Collection entries

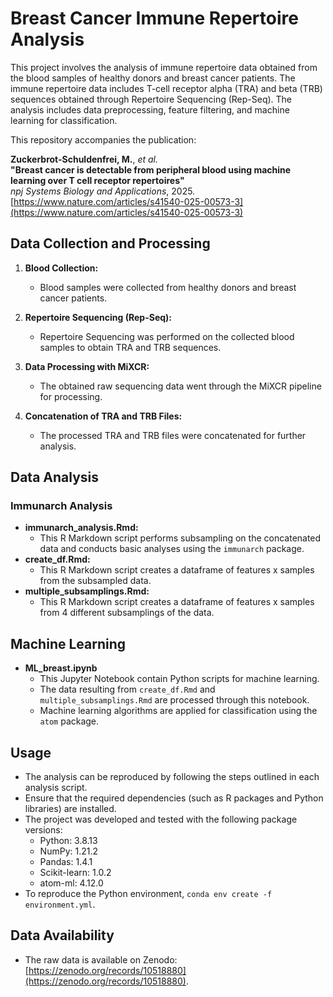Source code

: # Breast Cancer Immune Repertoire Analysis

This project involves the analysis of immune repertoire data obtained from the blood samples of healthy donors and breast cancer patients. 
The immune repertoire data includes T-cell receptor alpha (TRA) and beta (TRB) sequences obtained through Repertoire Sequencing (Rep-Seq). 
The analysis includes data preprocessing, feature filtering, and machine learning for classification.

This repository accompanies the publication:

**Zuckerbrot-Schuldenfrei, M.**, *et al.*  
**"Breast cancer is detectable from peripheral blood using machine learning over T cell receptor repertoires"**  
*npj Systems Biology and Applications*, 2025.  
[https://www.nature.com/articles/s41540-025-00573-3](https://www.nature.com/articles/s41540-025-00573-3)

## Data Collection and Processing

1. **Blood Collection:**
   - Blood samples were collected from healthy donors and breast cancer patients.

2. **Repertoire Sequencing (Rep-Seq):**
   - Repertoire Sequencing was performed on the collected blood samples to obtain TRA and TRB sequences.

3. **Data Processing with MiXCR:**
   - The obtained raw sequencing data went through the MiXCR pipeline for processing.

4. **Concatenation of TRA and TRB Files:**
   - The processed TRA and TRB files were concatenated for further analysis.

## Data Analysis

### Immunarch Analysis

- **immunarch_analysis.Rmd:**
  - This R Markdown script performs subsampling on the concatenated data and conducts basic analyses using the `immunarch` package.
- **create_df.Rmd:**
  - This R Markdown script creates a dataframe of features x samples from the subsampled data.
- **multiple_subsamplings.Rmd:**
  - This R Markdown script creates a dataframe of features x samples from 4 different subsamplings of the data.

## Machine Learning

- **ML_breast.ipynb** 
  - This Jupyter Notebook contain Python scripts for machine learning.
  - The data resulting from `create_df.Rmd` and `multiple_subsamplings.Rmd` are processed through this notebook.
  - Machine learning algorithms are applied for classification using the `atom` package.

## Usage

- The analysis can be reproduced by following the steps outlined in each analysis script.
- Ensure that the required dependencies (such as R packages and Python libraries) are installed.
- The project was developed and tested with the following package versions:
   - Python: 3.8.13
   - NumPy: 1.21.2
   - Pandas: 1.4.1
   - Scikit-learn: 1.0.2
   - atom-ml: 4.12.0
- To reproduce the Python environment, `conda env create -f environment.yml`.

## Data Availability

- The raw data is available on Zenodo: [https://zenodo.org/records/10518880](https://zenodo.org/records/10518880).
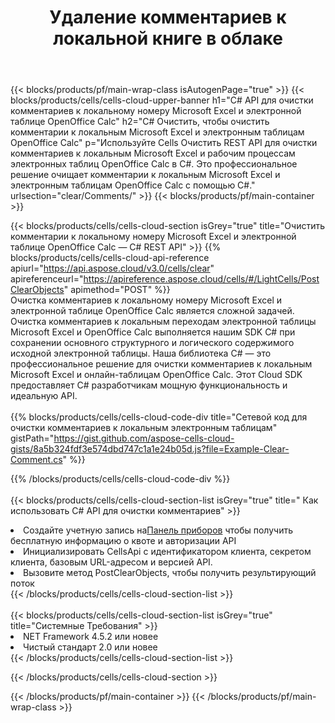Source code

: ﻿---
title:  Удаление комментариев к локальной книге в облаке
description:  Облачные API и SDK для очистки комментариев к Microsoft Excel и OpenOffice Calc. Четкие комментарии к локальным таблицам по Cells Cloud API. SDK поддерживает различные языки разработки. Среди них Android, C#, Go, Java, NodeJS, Perl, PHP, Python, Ruby и swift.
url: /ru/net/clear/comments/
---
{{< blocks/products/pf/main-wrap-class isAutogenPage="true" >}}
{{< blocks/products/cells/cells-cloud-upper-banner h1="C# API для очистки комментариев к локальному номеру Microsoft Excel и электронной таблице OpenOffice Calc" h2="C# Очистить, чтобы очистить комментарии к локальным Microsoft Excel и электронным таблицам OpenOffice Calc" p="Используйте Cells Очистить REST API для очистки комментариев к локальным Microsoft Excel и рабочим процессам электронных таблиц OpenOffice Calc в C#. Это профессиональное решение очищает комментарии к локальным Microsoft Excel и электронным таблицам OpenOffice Calc с помощью C#." urlsection="clear/Comments/" >}}
{{< blocks/products/pf/main-container >}}

{{< blocks/products/cells/cells-cloud-section isGrey="true" title="Очистить комментарии к локальному номеру Microsoft Excel и электронной таблице OpenOffice Calc — C# REST API" >}}
{{% blocks/products/cells/cells-cloud-api-reference apiurl="https://api.aspose.cloud/v3.0/cells/clear" apireferenceurl="https://apireference.aspose.cloud/cells/#/LightCells/PostClearObjects" apimethod="POST" %}}
<br/>
Очистка комментариев к локальному номеру Microsoft Excel и электронной таблице OpenOffice Calc является сложной задачей. Очистка комментариев к локальным переходам электронной таблицы Microsoft Excel и OpenOffice Calc выполняется нашим SDK C# при сохранении основного структурного и логического содержимого исходной электронной таблицы. Наша библиотека C# — это профессиональное решение для очистки комментариев к локальным Microsoft Excel и онлайн-таблицам OpenOffice Calc. Этот Cloud SDK предоставляет C# разработчикам мощную функциональность и идеальную API.
<br/>
<br/>
{{% blocks/products/cells/cells-cloud-code-div title="Сетевой код для очистки комментариев к локальным электронным таблицам" gistPath="https://gist.github.com/aspose-cells-cloud-gists/8a5b324fdf3e574dbd747c1a1e24b05d.js?file=Example-Clear-Comment.cs" %}}
  
{{% /blocks/products/cells/cells-cloud-code-div %}}
<br/>
<br/>
{{< blocks/products/cells/cells-cloud-section-list isGrey="true" title=" Как использовать C# API для очистки комментариев" >}}
<li> Создайте учетную запись на<a href="https://dashboard.aspose.cloud/">Панель приборов</a> чтобы получить бесплатную информацию о квоте и авторизации API</li>
<li>Инициализировать CellsApi с идентификатором клиента, секретом клиента, базовым URL-адресом и версией API.</li>
<li>Вызовите метод PostClearObjects, чтобы получить результирующий поток</li>
{{< /blocks/products/cells/cells-cloud-section-list >}}
<br/>
<br/>
{{< blocks/products/cells/cells-cloud-section-list isGrey="true" title="Системные Требования" >}}
<li>NET Framework 4.5.2 или новее</li>
<li>Чистый стандарт 2.0 или новее</li>
{{< /blocks/products/cells/cells-cloud-section-list >}}

{{< /blocks/products/cells/cells-cloud-section >}}

{{< /blocks/products/pf/main-container >}}
{{< /blocks/products/pf/main-wrap-class >}}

**Your goal**: Return exactly the lines that appear in the data above between the line containing "- The obtained" and the line containing "Ruby и swift.", both of which are included, and leave the pictures out.

**Solution for this task**:
   - The obtained raw sequencing data went through the MiXCR pipeline for processing.

4. **Concatenation of TRA and TRB Files:**
   - The processed TRA and TRB files were concatenated for further analysis.

## Data Analysis

### Immunarch Analysis

- **immunarch_analysis.Rmd:**
  - This R Markdown script performs subsampling on the concatenated data and conducts basic analyses using the `immunarch` package.
- **create_df.Rmd:**
  - This R Markdown script creates a dataframe of features x samples from the subsampled data.
- **multiple_subsamplings.Rmd:**
  - This R Markdown script creates a dataframe of features x samples from 4 different subsamplings of the data.

## Machine Learning

- **ML_breast.ipynb** 
  - This Jupyter Notebook contain Python scripts for machine learning.
  - The data resulting from `create_df.Rmd` and `multiple_subsamplings.Rmd` are processed through this notebook.
  - Machine learning algorithms are applied for classification using the `atom` package.

## Usage

- The analysis can be reproduced by following the steps outlined in each analysis script.
- Ensure that the required dependencies (such as R packages and Python libraries) are installed.
- The project was developed and tested with the following package versions:
   - Python: 3.8.13
   - NumPy: 1.21.2
   - Pandas: 1.4.1
   - Scikit-learn: 1.0.2
   - atom-ml: 4.12.0
- To reproduce the Python environment, `conda env create -f environment.yml`.

## Data Availability

- The raw data is available on Zenodo: [https://zenodo.org/records/10518880](https://zenodo.org/records/10518880).
Source code

: ﻿---
title:  Удаление комментариев к локальной книге в облаке
description:  Облачные API и SDK для очистки комментариев к Microsoft Excel и OpenOffice Calc. Четкие комментарии к локальным таблицам по Cells Cloud API. SDK поддерживает различные языки разработки. Среди них Android, C#, Go, Java, NodeJS, Perl, PHP, Python, Ruby и swift.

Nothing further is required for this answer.